__RECORDS TO USE__:
⁂

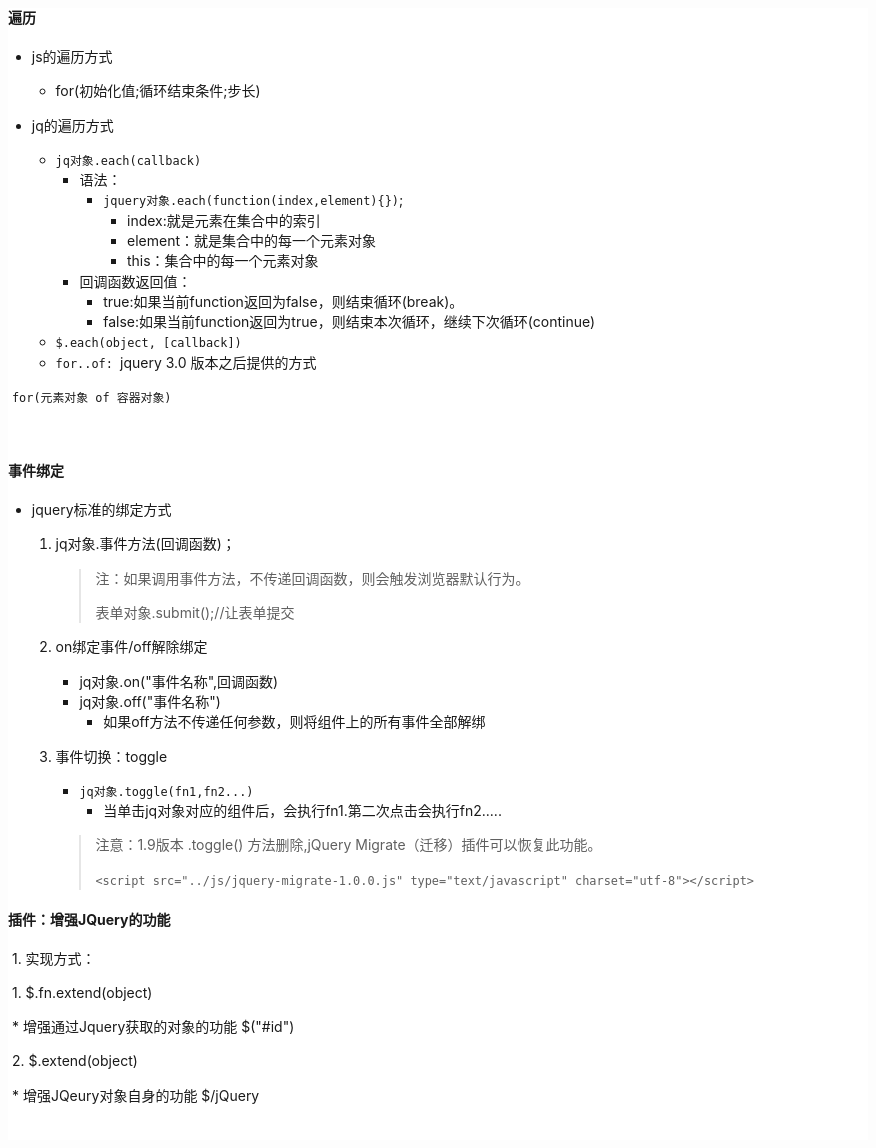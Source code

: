 #### 遍历

- js的遍历方式
  - for(初始化值;循环结束条件;步长)

- jq的遍历方式
  - `jq对象.each(callback)`
    - 语法：
      - `jquery对象.each(function(index,element){})`;
        - index:就是元素在集合中的索引
        - element：就是集合中的每一个元素对象
        - this：集合中的每一个元素对象
    - 回调函数返回值：
      - true:如果当前function返回为false，则结束循环(break)。
      - false:如果当前function返回为true，则结束本次循环，继续下次循环(continue)
  - `$.each(object, [callback])`
  - `for..of: `jquery 3.0 版本之后提供的方式

​				`for(元素对象 of 容器对象)`

​		

#### 事件绑定

- jquery标准的绑定方式

  1. jq对象.事件方法(回调函数)；

     > 注：如果调用事件方法，不传递回调函数，则会触发浏览器默认行为。
     >
     > 表单对象.submit();//让表单提交

  2. on绑定事件/off解除绑定

     - jq对象.on("事件名称",回调函数)
     - jq对象.off("事件名称")
       - 如果off方法不传递任何参数，则将组件上的所有事件全部解绑

  3. 事件切换：toggle

     - `jq对象.toggle(fn1,fn2...)`
       - 当单击jq对象对应的组件后，会执行fn1.第二次点击会执行fn2.....

     > 注意：1.9版本 .toggle() 方法删除,jQuery Migrate（迁移）插件可以恢复此功能。
     >
     > ```
     > <script src="../js/jquery-migrate-1.0.0.js" type="text/javascript" charset="utf-8"></script>
     > ```



#### 插件：增强JQuery的功能

​		1. 实现方式：

​			1. $.fn.extend(object) 

​				* 增强通过Jquery获取的对象的功能 $("#id")

​			2. $.extend(object)

​				* 增强JQeury对象自身的功能 $/jQuery



​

⁂

__TRY IT__:
Lines of the material in which the word "callback" occurs are to be copied out.

__SOLVED PROBLEM__:
  - `jq对象.each(callback)`
  - `$.each(object, [callback])`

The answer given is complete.